Assessment proceedings before the Assessing Officer

4. The ld AO completed the assessment u/s.143(3) of the Act on 31/03/2013 by determining total income of Rs.6,76,87,410/- under normal provisions of the Act and Rs.8,71,88,755/- as book profits u/s.115JB of the Act. In the said assessment, the ld. AO observed that assessee is not eligible for exemption u/s.10(2A) of the Act as amount was received from firm on revaluation of assets. The ld. AO also levied capital gains on the ground that assessee had relinquished / assigned its rights in the firm and assets in favour of the continuing partners. To support this proposition, the ld. AO placed reliance on the Co-ordinate Bench decision of this Tribunal in the case of Sudhakar M Shetty vs. ACIT (2011) 130 ITD 197 (Bom). These two adjustments were made by the ld. AO while computing income under normal provisions of the Act.

4.1. The ld. AO while computing book profits u/s.115JB of the Act denied the claim of exemption u/s.10(2A) of the Act in the sum of Rs.10,48,51,708/- being the amount received from partnership firm and revaluation of asset.

Proceedings before Commissioner of Income Tax (Appeals)

5. Aggrieved by the said order, the assessee preferred an appeal before the Hon’ble Commissioner of Income Tax (Appeals) which was disposed off by the ld.

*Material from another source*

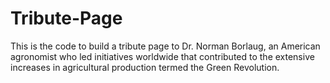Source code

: # Tribute-Page
This is the code to build a tribute page to Dr. Norman Borlaug, an American agronomist who led initiatives worldwide that contributed to the extensive increases in agricultural production termed the Green Revolution.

CIT(A) vide order dated 28/02/2014 wherein it was held that:-

  • Revaluation reserve does not come under purview of Section 10(2A) and upheld the ld AO’s order on the same;
  • Deleted leviability of capital gains by relying on various judicial precedents and the decision of CIT vs Riyaz A. Sheikh (2014) 41 taxmann.com 455/221 Taxman 118 (Mag) (Bom.) which overruled the decision in the case of Sudhakar M Shetty (supra);
  • Deleted the addition made by the ld AO under MAT provisions as pure capital receipt is not taxable under MAT.

Proceedings before Income Tax Appellate Tribunal

6. Aggrieved by the order of the ld. CIT(A), the grounds raised by the revenue were disposed off by this Tribunal vide order dated 01/06/2018 wherein it was held that:-

  • Amount received by the assessee from the partnership firm in the current year could not be related with the revaluation done in the past;
  • Amount that was received by the Appellant upon retirement, was over and above the amounts due to him upon retirement:
  • Assessee had relinquished its rights in the assets of partnership firm in lieu of amount outstanding as on the date of retirement:
  • Amount cannot be held to be a capital receipt. Thereafter this Tribunal held that the amount received by the assessee is liable for capital gain without any mention of ‘capital gain’ anywhere in the order and the claim of deduction while computing Book Profits u/s 115JB of the Act was denied stating that the same was consequential;
  • Upheld the order of the ld AO in denying the exemption u/s 10(2A) [although the said ground of appeal was withdrawn by the assessee];
  • Claim of deduction while computing Book Profits u/s 115JB of the Act was denied stating that the same was consequential.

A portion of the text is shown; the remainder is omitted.